Experts & Views
Some Lessons from the JNU-HCU Imbroglio: Policing not as Puppeteering - The Mandate of Rule of Law
Sedition or rather disputes surrounding sedition are the flavor of the season. Both in Jawaharlal Nehru University (JNU) and Hyderabad Central University (HCU) conversations around nation, nationalism, freedom, democracy and dissent have been doing the rounds.
There have been demands to amend the IPC and weed out those protections which the colonial State felt it needed not to win affection but to regulate disaffection.
Does the State in independent India need similar insulation from the criticism, dissatisfaction of its people?
These are important questions and need to be discussed at a range of fora including Legally India. For this piece today I am sidestepping the substantive issue and concentrating on the fact of procedure.
Till an offence stays on the statute book, there is always a likelihood that individuals or groups can be charged of having committed that offence. Or in today’s times you could have people or television channels play judge, juror and executioner rolled in one.
Requirements of Legality
What does the presumption of innocence mean in such times? The Constitution guarantees that no one shall be deprived of life and liberty other than by a statutorily enacted fair procedure. It also provides a right to legal representation and judicial oversight of all deprivations of liberty.
In times in which these protections are progressively becoming mechanical chants, there is need to create discourse whereby the fundamental right to life and liberty, which cannot be suspended even in an emergency, becomes embedded in the everyday operation of our lives.
It is important to realize that just the performance of an act by a legal functionary is not sufficient to ascribe legality to it.
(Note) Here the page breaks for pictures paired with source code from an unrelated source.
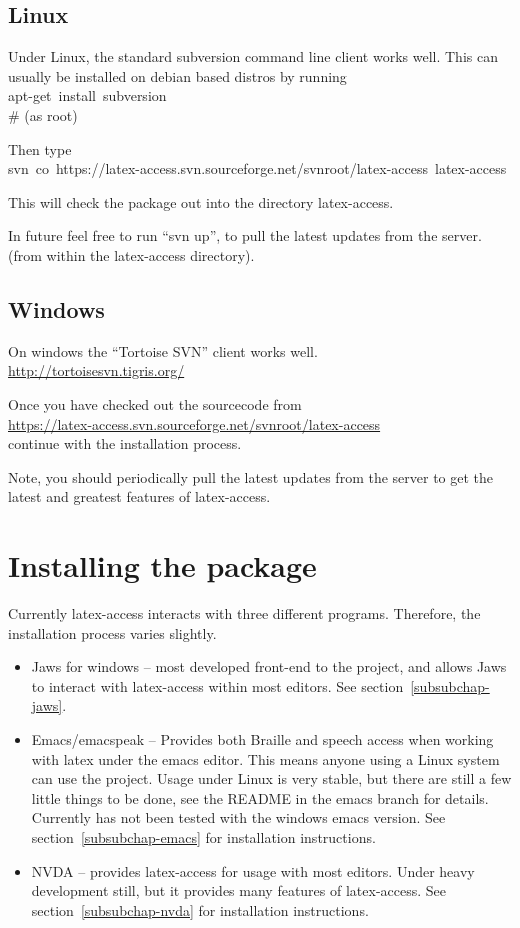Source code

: \documentclass[12pt,a4paper]{report}
\begin{document}
\subsection{Linux}
\label{subsubchap-linux}

Under Linux, the standard subversion command line client works
well. This can usually be installed on debian based distros by running\\
\mbox{apt-get install subversion}\\
\# (as root)

Then type\\
\mbox{svn co https://latex-access.svn.sourceforge.net/svnroot/latex-access latex-access}

This will check the package out into the directory latex-access.

In future feel free to run ``svn up'', to pull the latest updates from
the server. (from within the latex-access directory).

\subsection{Windows}
\label{subsubchap-windows}

On windows the ``Tortoise SVN'' client works well.\\
\url{http://tortoisesvn.tigris.org/}

Once you have checked out the sourcecode from\\
\url{https://latex-access.svn.sourceforge.net/svnroot/latex-access}\\
continue with the installation
process.

Note, you should periodically pull the latest updates from the server to
get the latest and greatest features of latex-access.

\section{Installing the package}

Currently latex-access interacts with three different
programs. Therefore, the installation process varies slightly.

\begin{itemize}
\item Jaws for windows -- most developed front-end to the project, and
  allows Jaws to interact with latex-access within most editors. See
  section~\ref{subsubchap-jaws}.
\item Emacs/emacspeak -- Provides both Braille and speech access when
    working with latex under the emacs editor. This means anyone using a
    Linux system can use the project. Usage under Linux is very stable,
    but there are still a few little things to be done, see the README
    in the emacs branch for details. Currently has not been tested with
    the windows emacs version. See section~\ref{subsubchap-emacs} for
    installation instructions.
\item NVDA -- provides latex-access for usage with most
      editors. Under heavy development still, but it provides many
      features of latex-access. See section~\ref{subsubchap-nvda} for
      installation instructions.
\end{itemize}
\end{document}
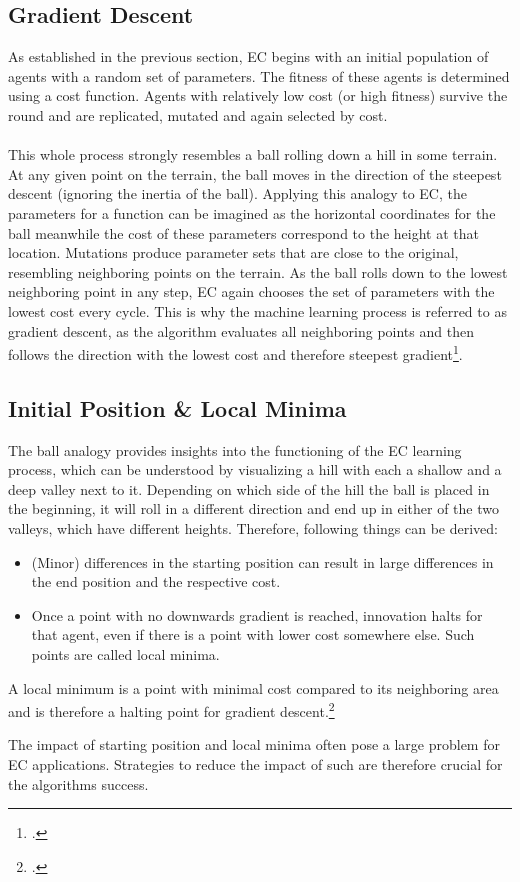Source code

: \documentclass[11pt]{report}
\newcommand{\mydeflabel}{}
\newenvironment{mydef}[1]
{\renewcommand\mydeflabel{#1}\begin{mydefinner}}
{\end{mydefinner}}
\begin{document}
    \subsection{Gradient Descent}\label{subsec:gradient-descent}
    As established in the previous section, EC begins with an initial population of agents with a random set of parameters.
    The fitness of these agents is determined using a cost function.
    Agents with relatively low cost (or high fitness) survive the round and are replicated, mutated and again selected by cost.
    \\ \\
    This whole process strongly resembles a ball rolling down a hill in some terrain.
    At any given point on the terrain, the ball moves in the direction of the steepest descent (ignoring the inertia of the ball).
    Applying this analogy to EC, the parameters for a function can be imagined as the horizontal coordinates for the ball meanwhile the cost of these parameters correspond to the height at that location.
    Mutations produce parameter sets that are close to the original, resembling neighboring points on the terrain.
    As the ball rolls down to the lowest neighboring point in any step, EC again chooses the set of parameters with the lowest cost every cycle.
    This is why the machine learning process is referred to as gradient descent, as the algorithm evaluates all neighboring points and then follows the direction with the lowest cost and therefore steepest gradient\footcite{ibm2024}.

    \subsection{Initial Position \& Local Minima}\label{subsec:initial-position-&-local-minima}
    The ball analogy provides insights into the functioning of the EC learning process, which can be understood by visualizing a hill with each a shallow and a deep valley next to it.
    Depending on which side of the hill the ball is placed in the beginning, it will roll in a different direction and end up in either of the two valleys, which have different heights.
    Therefore, following things can be derived:
    \begin{itemize}
        \item (Minor) differences in the starting position can result in large differences in the end position and the respective cost.
        \item Once a point with no downwards gradient is reached, innovation halts for that agent, even if there is a point with lower cost somewhere else.
        Such points are called local minima.
    \end{itemize}
    \begin{mydef}{Local Minimum}
        A local minimum is a point with minimal cost compared to its neighboring area and is therefore a halting point for gradient descent.\footcite{ayoosh2024}
    \end{mydef}
    The impact of starting position and local minima often pose a large problem for EC applications.
    Strategies to reduce the impact of such are therefore crucial for the algorithms success.
\end{document}
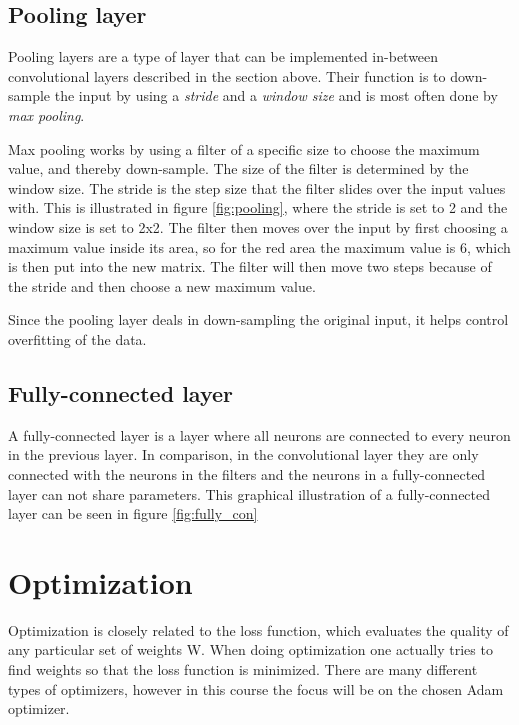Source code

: \subsection{Pooling layer}
Pooling layers are a type of layer that can be implemented in-between convolutional layers described in the section above. Their function is to down-sample the input by using a \emph{stride} and a \emph{window size} and is most often done by \emph{max pooling}. 

Max pooling works by using a filter of a specific size to choose the maximum value, and thereby down-sample. The size of the filter is determined by the window size. The stride is the step size that the filter slides over the input values with. This is illustrated in figure \ref{fig:pooling}, where the stride is set to 2 and the window size is set to 2x2. The filter then moves over the input by first choosing a maximum value inside its area, so for the red area the maximum value is 6, which is then put into the new matrix. The filter will then move two steps because of the stride and then choose a new maximum value. 


Since the pooling layer deals in down-sampling the original input, it helps control overfitting of the data. 

\subsection{Fully-connected layer}
A fully-connected layer is a layer where all neurons are connected to every neuron in the previous layer. In comparison, in the convolutional layer they are only connected with the neurons in the filters and the neurons in a fully-connected layer can not share parameters.
This graphical illustration of a fully-connected layer can be seen in figure \ref{fig:fully_con}



\section{Optimization}
Optimization is closely related to the loss function, which evaluates the quality of any particular set of weights W. When doing optimization one actually tries to find weights so that the loss function is minimized. There are many different types of optimizers, however in this course the focus will be on the chosen Adam optimizer. 

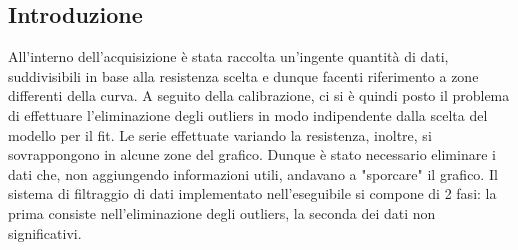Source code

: \documentclass{article}[a4paper, oneside, 11pt]
\begin{document}
\subsection{Introduzione}
All'interno dell'acquisizione \`e stata raccolta un'ingente quantit\`a di dati,
suddivisibili in base alla resistenza scelta e dunque facenti riferimento
a zone differenti della curva. A seguito della calibrazione, ci si \`e quindi
posto il problema di effettuare l'eliminazione degli outliers in modo
indipendente dalla scelta del modello per il fit. Le serie effettuate
variando la resistenza, inoltre, si sovrappongono in alcune zone del
grafico. Dunque \`e stato necessario eliminare i dati che, non aggiungendo
informazioni utili, andavano a "sporcare" il grafico. Il sistema di filtraggio
di dati implementato nell'eseguibile si compone di 2 fasi:
la prima consiste nell'eliminazione degli outliers, la seconda dei dati non
significativi.
\end{document}
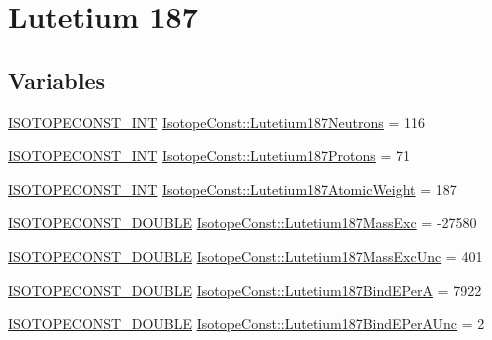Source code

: \hypertarget{group___isotope_const-_lutetium-_lu187}{}\section{Lutetium 187}
\label{group___isotope_const-_lutetium-_lu187}
\subsection*{Variables}
\begin{DoxyCompactItemize}
\item 
\mbox{\hyperlink{group___isotope_const-_macros_ga5f18360b3e99483a35c32d789e62621c}{I\+S\+O\+T\+O\+P\+E\+C\+O\+N\+S\+T\+\_\+\+I\+NT}} \mbox{\hyperlink{group___isotope_const-_lutetium-_lu187_gaa7b2461f9d688051e313d51e255a5712}{Isotope\+Const\+::\+Lutetium187\+Neutrons}} = 116
\item 
\mbox{\hyperlink{group___isotope_const-_macros_ga5f18360b3e99483a35c32d789e62621c}{I\+S\+O\+T\+O\+P\+E\+C\+O\+N\+S\+T\+\_\+\+I\+NT}} \mbox{\hyperlink{group___isotope_const-_lutetium-_lu187_ga55624b3261ca8555012f47bcacd0ffc9}{Isotope\+Const\+::\+Lutetium187\+Protons}} = 71
\item 
\mbox{\hyperlink{group___isotope_const-_macros_ga5f18360b3e99483a35c32d789e62621c}{I\+S\+O\+T\+O\+P\+E\+C\+O\+N\+S\+T\+\_\+\+I\+NT}} \mbox{\hyperlink{group___isotope_const-_lutetium-_lu187_gab57b782c923ea7acf55cb8e832d8a2c1}{Isotope\+Const\+::\+Lutetium187\+Atomic\+Weight}} = 187
\item 
\mbox{\hyperlink{group___isotope_const-_macros_ga8f45a7272ce02c0b4c65c44636ed719a}{I\+S\+O\+T\+O\+P\+E\+C\+O\+N\+S\+T\+\_\+\+D\+O\+U\+B\+LE}} \mbox{\hyperlink{group___isotope_const-_lutetium-_lu187_ga43fdd9238fbc6f70adc534c573bbe2ad}{Isotope\+Const\+::\+Lutetium187\+Mass\+Exc}} = -\/27580
\item 
\mbox{\hyperlink{group___isotope_const-_macros_ga8f45a7272ce02c0b4c65c44636ed719a}{I\+S\+O\+T\+O\+P\+E\+C\+O\+N\+S\+T\+\_\+\+D\+O\+U\+B\+LE}} \mbox{\hyperlink{group___isotope_const-_lutetium-_lu187_ga46d4e8f44bb2288f4cf1a7f3af1999b1}{Isotope\+Const\+::\+Lutetium187\+Mass\+Exc\+Unc}} = 401
\item 
\mbox{\hyperlink{group___isotope_const-_macros_ga8f45a7272ce02c0b4c65c44636ed719a}{I\+S\+O\+T\+O\+P\+E\+C\+O\+N\+S\+T\+\_\+\+D\+O\+U\+B\+LE}} \mbox{\hyperlink{group___isotope_const-_lutetium-_lu187_gad9aedfd91faed7eeed7bc3c2d702c86b}{Isotope\+Const\+::\+Lutetium187\+Bind\+E\+PerA}} = 7922
\item 
\mbox{\hyperlink{group___isotope_const-_macros_ga8f45a7272ce02c0b4c65c44636ed719a}{I\+S\+O\+T\+O\+P\+E\+C\+O\+N\+S\+T\+\_\+\+D\+O\+U\+B\+LE}} \mbox{\hyperlink{group___isotope_const-_lutetium-_lu187_ga6b13d532d29271bdfe2e027b88b30791}{Isotope\+Const\+::\+Lutetium187\+Bind\+E\+Per\+A\+Unc}} = 2

\end{DoxyCompactItemize}
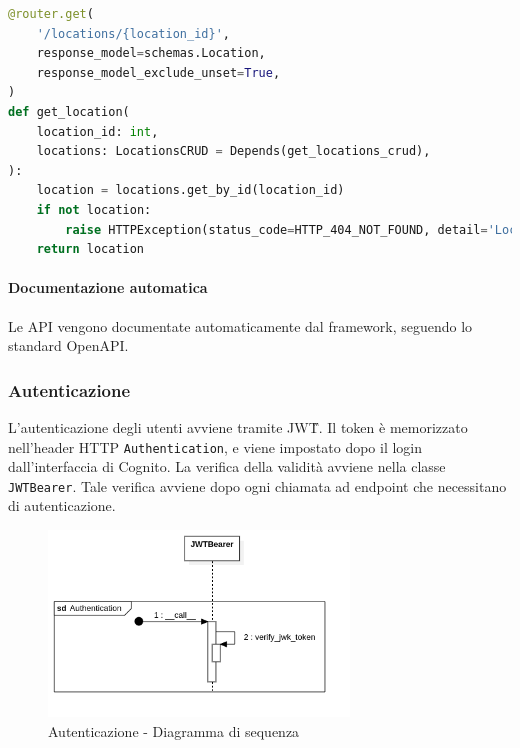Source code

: \begin{lstlisting}[language=Python, caption=Esempio di gestione di un \textit{endpoint}]
@router.get(
    '/locations/{location_id}',
    response_model=schemas.Location,
    response_model_exclude_unset=True,
)
def get_location(
    location_id: int,
    locations: LocationsCRUD = Depends(get_locations_crud),
):
    location = locations.get_by_id(location_id)
    if not location:
        raise HTTPException(status_code=HTTP_404_NOT_FOUND, detail='Location not found')
    return location
\end{lstlisting}

\paragraph{Documentazione automatica}\aCapo
Le API vengono documentate automaticamente dal framework, seguendo lo standard OpenAPI.

\subsubsection{Autenticazione}
L'autenticazione degli utenti avviene tramite JWT\G{}. Il token è memorizzato nell'header HTTP \verb|Authentication|,
e viene impostato dopo il login dall'interfaccia di Cognito. La verifica della validità avviene nella classe \verb|JWTBearer|.
Tale verifica avviene dopo ogni chiamata ad endpoint che necessitano di autenticazione.
\begin{figure}[H]
    \includegraphics[width=8cm]{sezioni/images/sd_api_auth.png}
    \centering
    \caption{Autenticazione - Diagramma di sequenza}
\end{figure}
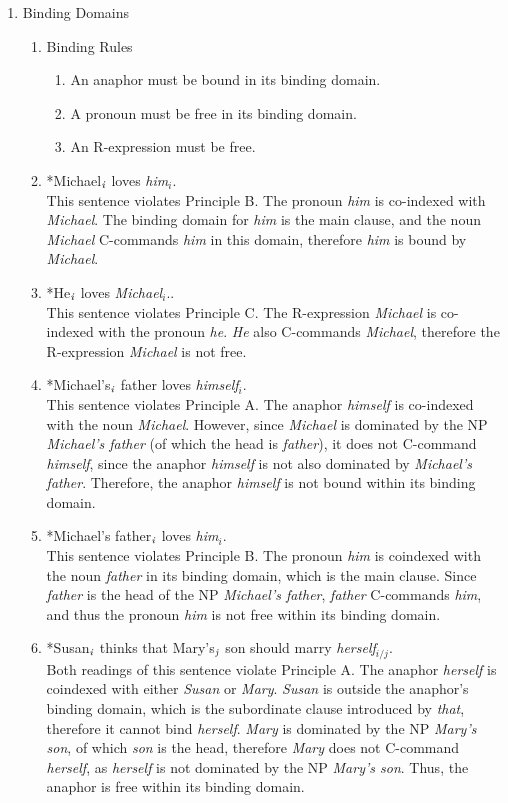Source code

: \documentclass[12pt]{article}
\begin{document}
\begin{enumerate}
\item Binding Domains\\
\begin{enumerate}[label=\arabic*]
\item Binding Rules
\begin{enumerate}[label=(\Alph*)]
\item An anaphor must be bound in its binding domain.
\item A pronoun must be free in its binding domain.
\item An R-expression must be free.
\end{enumerate}
\item *Michael$_{\emph{i}}$ loves \emph{him$_{i}$}.\\
This sentence violates Principle B. The pronoun \emph{him} is co-indexed with \emph{Michael}. The binding domain for \emph{him} is the main clause, and the noun \emph{Michael} C-commands \emph{him} in this domain, therefore \emph{him} is bound by \emph{Michael}.
\item *He$_{\emph{i}}$ loves \emph{Michael$_{i}$}..\\
This sentence violates Principle C. The R-expression \emph{Michael} is co-indexed with the pronoun \emph{he}. \emph{He} also C-commands \emph{Michael}, therefore the R-expression \emph{Michael} is not free.
\item *Michael's$_{\emph{i}}$ father loves \emph{himself$_{i}$}.\\
This sentence violates Principle A. The anaphor \emph{himself} is co-indexed with the noun \emph{Michael}. However, since \emph{Michael} is dominated by the NP \emph{Michael's father} (of which the head is \emph{father}), it does not C-command \emph{himself}, since the anaphor \emph{himself} is not also dominated by \emph{Michael's father}. Therefore, the anaphor \emph{himself} is not bound within its binding domain.
\item *Michael's father$_{\emph{i}}$ loves \emph{him$_{i}$}.\\
This sentence violates Principle B. The pronoun \emph{him} is coindexed with the noun \emph{father} in its binding domain, which is the main clause. Since \emph{father} is the head of the NP \emph{Michael's father}, \emph{father} C-commands \emph{him}, and thus the pronoun \emph{him} is not free within its binding domain.
\item *Susan$_{\emph{i}}$ thinks that Mary's$_{\emph{j}}$ son should marry \emph{herself$_{i/j}$}.\\
Both readings of this sentence violate Principle A. The anaphor \emph{herself} is coindexed with either \emph{Susan} or \emph{Mary}. \emph{Susan} is outside the anaphor's binding domain, which is the subordinate clause introduced by \emph{that}, therefore it cannot bind \emph{herself}. \emph{Mary} is dominated by the NP \emph{Mary's son}, of which \emph{son} is the head, therefore \emph{Mary} does not C-command \emph{herself}, as \emph{herself} is not dominated by the NP \emph{Mary's son}. Thus, the anaphor is free within its binding domain.

\end{enumerate}
\end{enumerate}
\end{document}
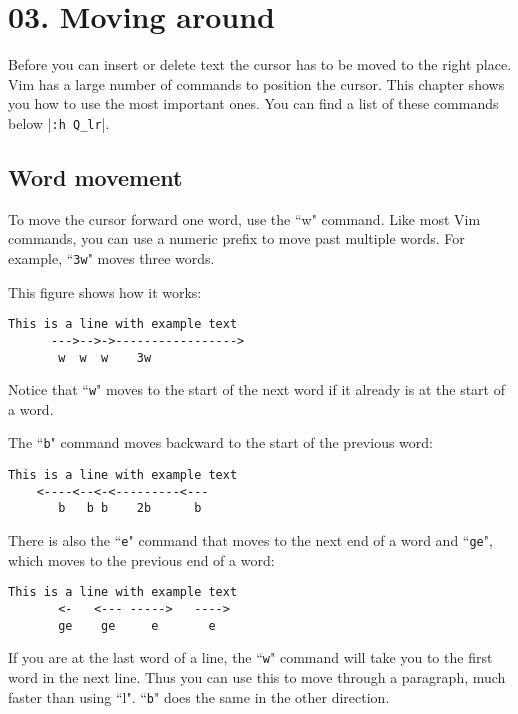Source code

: \section{03. Moving around}
Before you can insert or delete text the cursor has to be moved to the right
place.  Vim has a large number of commands to position the cursor.  This
chapter shows you how to use the most important ones.  You can find a list of
these commands below |\texttt{:h Q\_lr}|.
\localtableofcontents
\subsection{Word movement}

To move the cursor forward one word, use the ``w" command.
Like most Vim commands, you can use a numeric prefix to move past multiple words.
For example, ``\texttt{3w}" moves three words.

This figure shows how it works:

		\begin{Verbatim}[samepage=true]
    This is a line with example text
      --->-->->----------------->
       w  w  w    3w
		\end{Verbatim}

Notice that ``\texttt{w}" moves to the start of the next word if it already is at the start of a word.

The ``\texttt{b}" command moves backward to the start of the previous word:

		\begin{Verbatim}[samepage=true]
    This is a line with example text
    <----<--<-<---------<---
       b   b b    2b      b
		\end{Verbatim}

There is also the ``\texttt{e}" command that moves to the next end of a word and ``\texttt{ge}", which moves to the previous end of a word:

		\begin{Verbatim}[samepage=true]
    This is a line with example text
       <-   <--- ----->   ---->
       ge    ge     e       e
		\end{Verbatim}

If you are at the last word of a line, the ``\texttt{w}" command will take you to the first word in the next line.
Thus you can use this to move through a paragraph, much faster than using ``l".
``\texttt{b}" does the same in the other direction.

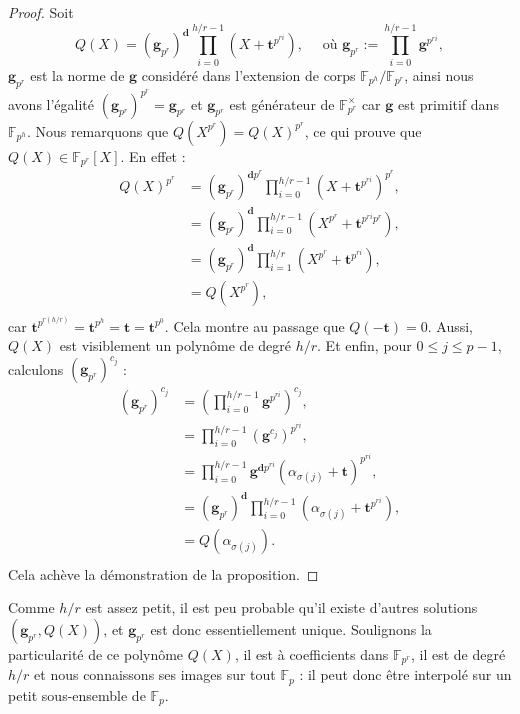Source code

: \documentclass[a4paper, titlepage, 11pt]{article}
\theoremstyle{definition}
\theoremstyle{remark}
\def\gf #1{\mathbb{F}_{#1}}
\def\mbf #1{\mathbf{#1}}
\newcommand{\extension}[2]{{#1} / {#2}} %
\begin{document}
\begin{proof}
Soit
$$Q(X) = (\mbf g_{p^r})^{\mbf d} \prod_{i=0}^{h/r-1} \left(X+\mbf t^{p^{ri}}\right),
\quad \text{ où } \mbf g_{p^r} := \prod_{i=0}^{h/r-1} \mbf g^{p^{ri}},$$
$\mbf g_{p^r}$ est la norme de $\mbf g$ considéré dans l'extension de corps $\extension{\gf{p^h}}{\gf{p^r}}$, ainsi nous avons l'égalité $(\mbf g_{p^r})^{p^r} = \mbf g_{p^r}$ et $\mbf g_{p^r}$ est générateur de $\gf{p^r}^\times$ car $\mbf g$ est primitif dans $\gf{p^h}$. Nous remarquons que $Q\left(X^{p^r}\right) = Q(X)^{p^r}$, ce qui prouve que $Q(X) \in \gf{p^r}[X]$. En effet :
\begin{align*}
Q\left(X\right)^{p^r} &= (\mbf g_{p^r})^{\mbf dp^r} \prod_{i=0}^{h/r-1} \left(X+\mbf t^{p^{ri}}\right)^{p^r}, \\
&= (\mbf g_{p^r})^{\mbf d} \prod_{i=0}^{h/r-1} \left(X^{p^r} + \mbf t^{p^{ri}p^r}\right), \\
&= (\mbf g_{p^r})^{\mbf d} \prod_{i=1}^{h/r} \left(X^{p^r} + \mbf t^{p^{ri}}\right), \\
&= Q\left(X^{p^r}\right), \\
\end{align*}
car $\mbf t^{p^{r(h/r)}} = \mbf t^{p^h} = \mbf t = \mbf t^{p^0}$. Cela montre au passage que $Q(-\mbf t) = 0$. Aussi, $Q(X)$ est visiblement un polynôme de degré $h/r$. Et enfin, pour $0\leqslant j \leqslant p-1$, calculons $(\mbf g_{p^r})^{c_j}$ :
\begin{align*}
(\mbf g_{p^r})^{c_j} &= \left(\prod_{i=0}^{h/r-1} \mbf g^{p^{ri}}\right)^{c_j},\\
&= \prod_{i=0}^{h/r-1} \left(\mbf g^{c_j}\right)^{p^{ri}}, \\
&= \prod_{i=0}^{h/r-1} \mbf g^{\mbf dp^{ri}}\left(\alpha_{\sigma(j)} + \mbf t\right)^{p^{ri}},\\
&= (\mbf g_{p^r})^{\mbf d} \prod_{i=0}^{h/r-1} \left(\alpha_{\sigma(j)} + \mbf t^{p^{ri}}\right),\\
&= Q\left(\alpha_{\sigma(j)}\right). \\
\end{align*}
Cela achève la démonstration de la proposition.
\end{proof}

Comme $h/r$ est assez petit, il est peu probable qu'il existe d'autres solutions $(\mbf g_{p^r}, Q(X))$, et $\mbf g_{p^r}$ est donc essentiellement unique. Soulignons la particularité de ce polynôme $Q(X)$, il est à coefficients dans $\gf{p^r}$, il est de degré $h/r$ et nous connaissons ses images sur tout $\gf{p}$ : il peut donc être interpolé sur un petit sous-ensemble de $\gf{p}$.
\end{document}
The performance of an act in accordance with the text of the law is also not enough to render it legal.
To obtain the stamp of legality it is important that the legal functionaries act in accordance with both the text and objective of the legislation from which they draw power, and advance the higher values, which inform the legislation.
The aforementioned propositions surrounding the right to life and liberty seem self-evident and unexceptionable. In what follows I do a quick recall of the JNU-HCU imbroglio to bring home how the self-evident has become exceptional.
Arrests in breach of Law
On 9th of February the shouting of anti-India slogans at a meeting in JNU was aired on television by some select channels.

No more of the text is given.